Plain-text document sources
####################
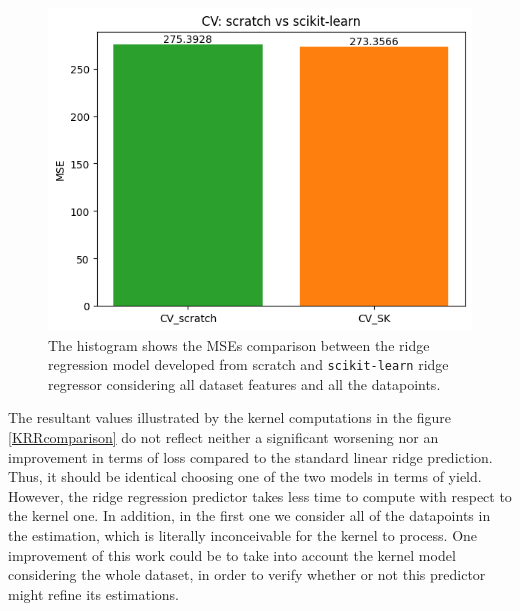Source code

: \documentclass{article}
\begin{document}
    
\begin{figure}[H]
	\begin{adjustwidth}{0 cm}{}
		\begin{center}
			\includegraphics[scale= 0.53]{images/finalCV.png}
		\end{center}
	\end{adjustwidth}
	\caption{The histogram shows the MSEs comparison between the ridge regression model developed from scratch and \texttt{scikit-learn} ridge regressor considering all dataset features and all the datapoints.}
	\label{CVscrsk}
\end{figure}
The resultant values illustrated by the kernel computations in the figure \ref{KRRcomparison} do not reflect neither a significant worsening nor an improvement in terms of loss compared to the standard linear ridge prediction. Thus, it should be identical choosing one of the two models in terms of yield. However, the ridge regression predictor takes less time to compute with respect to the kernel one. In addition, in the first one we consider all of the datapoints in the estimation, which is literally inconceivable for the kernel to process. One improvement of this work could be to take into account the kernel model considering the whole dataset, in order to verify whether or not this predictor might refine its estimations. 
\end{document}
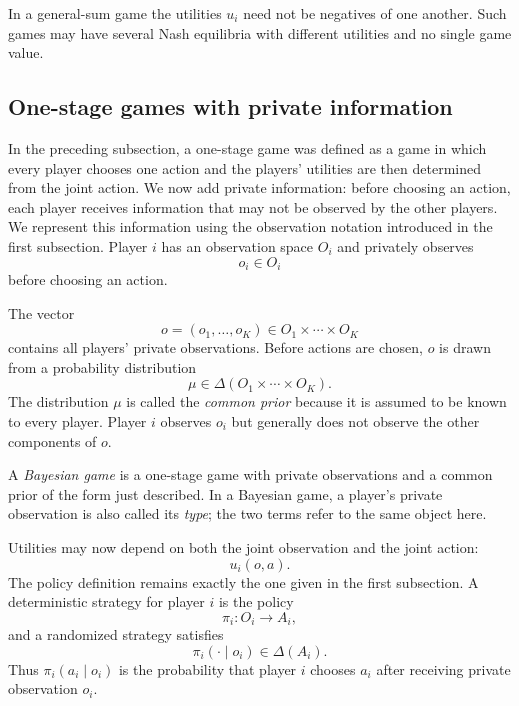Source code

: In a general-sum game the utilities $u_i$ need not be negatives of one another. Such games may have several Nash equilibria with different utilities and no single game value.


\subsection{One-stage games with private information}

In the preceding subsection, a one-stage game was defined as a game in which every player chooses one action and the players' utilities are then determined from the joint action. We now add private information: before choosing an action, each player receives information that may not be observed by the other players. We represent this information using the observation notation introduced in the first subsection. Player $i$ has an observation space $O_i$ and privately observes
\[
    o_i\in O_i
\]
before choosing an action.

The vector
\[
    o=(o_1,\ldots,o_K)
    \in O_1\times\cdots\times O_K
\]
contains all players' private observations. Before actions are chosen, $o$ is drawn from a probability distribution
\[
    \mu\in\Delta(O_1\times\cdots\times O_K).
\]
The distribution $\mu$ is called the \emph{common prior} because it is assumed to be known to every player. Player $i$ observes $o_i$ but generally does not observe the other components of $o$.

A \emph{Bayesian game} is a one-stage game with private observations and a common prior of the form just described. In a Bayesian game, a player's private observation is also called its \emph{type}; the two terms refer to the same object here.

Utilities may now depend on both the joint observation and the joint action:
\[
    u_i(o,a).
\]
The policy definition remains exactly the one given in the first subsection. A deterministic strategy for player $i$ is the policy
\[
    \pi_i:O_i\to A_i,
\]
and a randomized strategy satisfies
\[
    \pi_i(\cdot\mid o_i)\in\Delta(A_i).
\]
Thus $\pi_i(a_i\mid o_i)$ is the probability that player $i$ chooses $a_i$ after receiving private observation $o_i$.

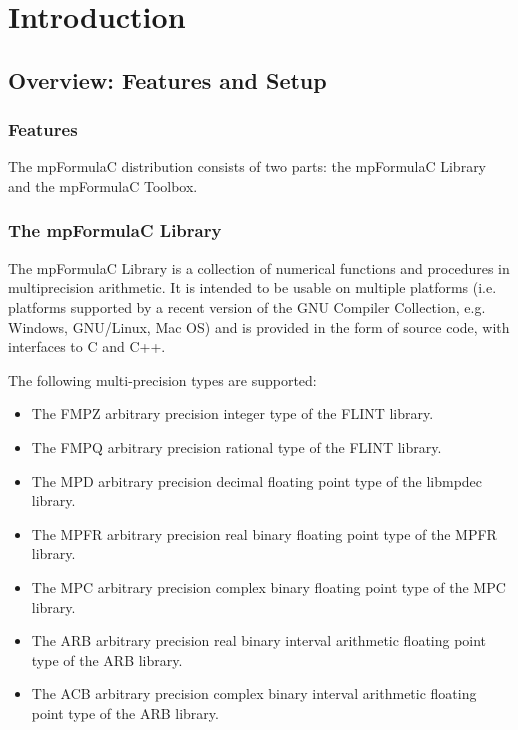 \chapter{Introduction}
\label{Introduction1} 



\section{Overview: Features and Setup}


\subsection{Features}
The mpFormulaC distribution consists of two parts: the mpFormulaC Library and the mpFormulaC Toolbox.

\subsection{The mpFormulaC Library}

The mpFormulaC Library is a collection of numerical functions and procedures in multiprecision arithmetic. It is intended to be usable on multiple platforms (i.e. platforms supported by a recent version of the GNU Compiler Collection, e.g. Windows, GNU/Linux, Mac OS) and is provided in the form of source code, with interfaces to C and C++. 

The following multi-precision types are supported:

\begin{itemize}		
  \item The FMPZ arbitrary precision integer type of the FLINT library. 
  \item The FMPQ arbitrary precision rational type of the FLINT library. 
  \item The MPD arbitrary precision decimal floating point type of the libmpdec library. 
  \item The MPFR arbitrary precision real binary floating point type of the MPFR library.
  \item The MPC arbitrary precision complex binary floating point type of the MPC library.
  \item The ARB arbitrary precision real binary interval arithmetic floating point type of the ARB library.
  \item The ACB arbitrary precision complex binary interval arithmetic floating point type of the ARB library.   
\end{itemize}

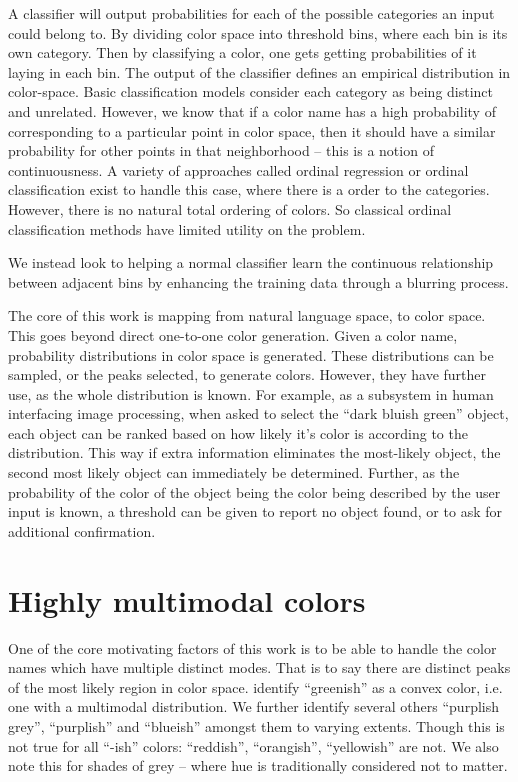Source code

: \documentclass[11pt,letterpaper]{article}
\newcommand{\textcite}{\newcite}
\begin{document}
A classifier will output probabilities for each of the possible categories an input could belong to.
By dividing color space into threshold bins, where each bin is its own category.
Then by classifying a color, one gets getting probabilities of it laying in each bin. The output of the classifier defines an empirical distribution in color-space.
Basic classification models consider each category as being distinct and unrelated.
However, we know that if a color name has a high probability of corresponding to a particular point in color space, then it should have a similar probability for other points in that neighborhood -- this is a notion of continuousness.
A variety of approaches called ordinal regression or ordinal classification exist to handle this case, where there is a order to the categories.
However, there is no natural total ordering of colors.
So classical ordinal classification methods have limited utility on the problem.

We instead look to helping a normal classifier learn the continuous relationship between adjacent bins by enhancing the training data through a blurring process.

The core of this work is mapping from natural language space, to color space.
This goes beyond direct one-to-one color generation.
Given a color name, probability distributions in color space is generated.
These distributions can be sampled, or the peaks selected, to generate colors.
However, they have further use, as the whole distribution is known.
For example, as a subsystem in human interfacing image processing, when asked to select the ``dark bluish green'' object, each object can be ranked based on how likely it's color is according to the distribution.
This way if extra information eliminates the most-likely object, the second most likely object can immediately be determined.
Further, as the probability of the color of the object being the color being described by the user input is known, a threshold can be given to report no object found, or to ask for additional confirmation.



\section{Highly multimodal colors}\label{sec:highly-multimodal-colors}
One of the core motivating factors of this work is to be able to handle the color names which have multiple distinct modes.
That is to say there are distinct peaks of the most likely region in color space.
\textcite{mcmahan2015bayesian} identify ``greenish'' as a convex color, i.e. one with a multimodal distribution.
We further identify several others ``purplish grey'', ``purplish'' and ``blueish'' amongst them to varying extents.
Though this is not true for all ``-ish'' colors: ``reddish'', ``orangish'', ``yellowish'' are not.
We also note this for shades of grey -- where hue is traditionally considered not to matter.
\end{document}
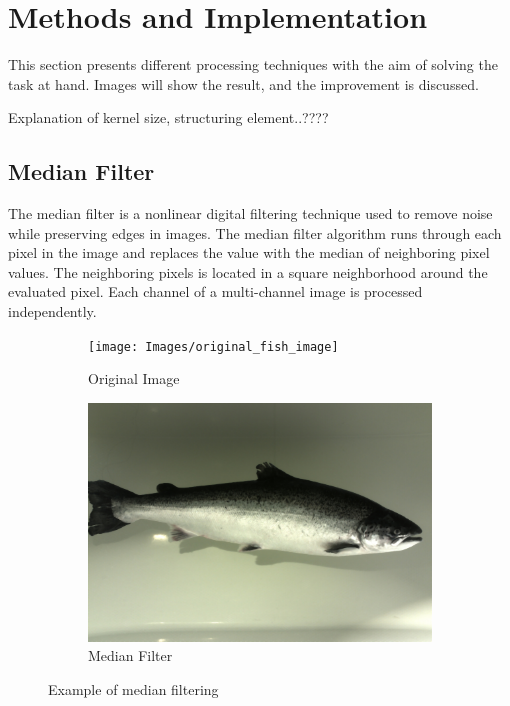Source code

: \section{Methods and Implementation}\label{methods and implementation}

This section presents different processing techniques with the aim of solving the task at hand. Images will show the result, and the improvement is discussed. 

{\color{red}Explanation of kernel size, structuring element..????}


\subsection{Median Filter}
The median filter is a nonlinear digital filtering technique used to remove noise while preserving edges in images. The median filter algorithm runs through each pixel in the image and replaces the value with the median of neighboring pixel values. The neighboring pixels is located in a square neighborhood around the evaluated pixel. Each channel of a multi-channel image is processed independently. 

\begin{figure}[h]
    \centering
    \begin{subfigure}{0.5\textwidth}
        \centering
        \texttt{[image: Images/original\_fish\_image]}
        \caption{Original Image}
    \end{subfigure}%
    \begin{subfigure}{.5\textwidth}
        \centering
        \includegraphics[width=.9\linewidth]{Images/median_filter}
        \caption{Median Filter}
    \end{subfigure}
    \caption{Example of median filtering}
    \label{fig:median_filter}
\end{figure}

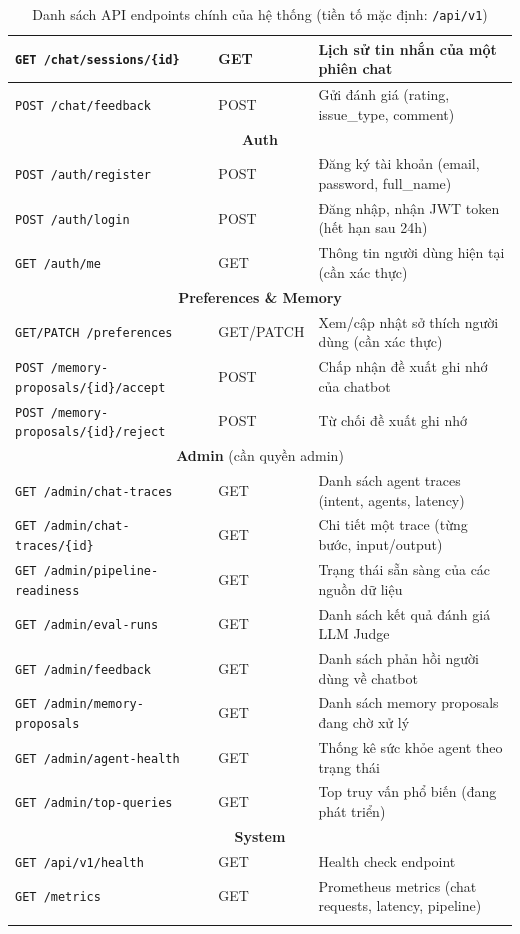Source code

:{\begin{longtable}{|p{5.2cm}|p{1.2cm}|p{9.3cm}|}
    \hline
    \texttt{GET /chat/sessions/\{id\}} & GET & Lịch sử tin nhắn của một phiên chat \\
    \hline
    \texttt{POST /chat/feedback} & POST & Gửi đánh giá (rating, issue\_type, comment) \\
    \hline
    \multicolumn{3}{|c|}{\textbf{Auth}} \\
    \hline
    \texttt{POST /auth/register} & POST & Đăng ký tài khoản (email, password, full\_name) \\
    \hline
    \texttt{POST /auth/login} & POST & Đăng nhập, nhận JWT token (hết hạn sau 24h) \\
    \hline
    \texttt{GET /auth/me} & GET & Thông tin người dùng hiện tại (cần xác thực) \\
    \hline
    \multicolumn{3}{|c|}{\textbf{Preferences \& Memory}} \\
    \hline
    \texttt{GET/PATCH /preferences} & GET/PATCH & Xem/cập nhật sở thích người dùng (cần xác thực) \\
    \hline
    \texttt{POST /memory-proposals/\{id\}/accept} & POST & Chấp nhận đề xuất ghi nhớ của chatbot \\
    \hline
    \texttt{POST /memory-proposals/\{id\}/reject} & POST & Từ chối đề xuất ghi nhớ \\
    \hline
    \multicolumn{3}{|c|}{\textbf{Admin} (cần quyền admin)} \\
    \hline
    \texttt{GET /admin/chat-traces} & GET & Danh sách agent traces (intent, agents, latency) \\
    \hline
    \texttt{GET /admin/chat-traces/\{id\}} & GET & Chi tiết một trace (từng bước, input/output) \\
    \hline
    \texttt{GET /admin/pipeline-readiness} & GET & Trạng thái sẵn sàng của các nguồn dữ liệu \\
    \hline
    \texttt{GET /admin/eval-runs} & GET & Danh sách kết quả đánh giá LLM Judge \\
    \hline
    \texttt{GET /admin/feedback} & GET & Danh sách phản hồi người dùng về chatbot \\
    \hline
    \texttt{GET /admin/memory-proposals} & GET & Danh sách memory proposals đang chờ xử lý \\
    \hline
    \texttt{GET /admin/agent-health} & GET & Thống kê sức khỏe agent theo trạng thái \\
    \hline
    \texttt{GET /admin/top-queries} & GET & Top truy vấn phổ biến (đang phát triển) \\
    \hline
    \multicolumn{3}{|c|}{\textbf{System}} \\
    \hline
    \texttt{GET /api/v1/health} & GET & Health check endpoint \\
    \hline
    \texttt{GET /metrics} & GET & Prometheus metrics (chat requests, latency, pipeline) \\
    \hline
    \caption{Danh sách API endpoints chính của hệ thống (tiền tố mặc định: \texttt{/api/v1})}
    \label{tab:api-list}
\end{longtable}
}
####################
Assigned task
The answer must consist of every line from the records above that holds "begin".

Exercise response
\begin{document}
\begin{figure}[H]
	\begin{adjustwidth}{0 cm}{}
		\begin{center}
\begin{itemize}		
\begin{document}
\begin{figure}[h]
    \begin{subfigure}{0.5\textwidth}
    \begin{subfigure}{.5\textwidth}
:{\begin{longtable}{|p{5.2cm}|p{1.2cm}|p{9.3cm}|}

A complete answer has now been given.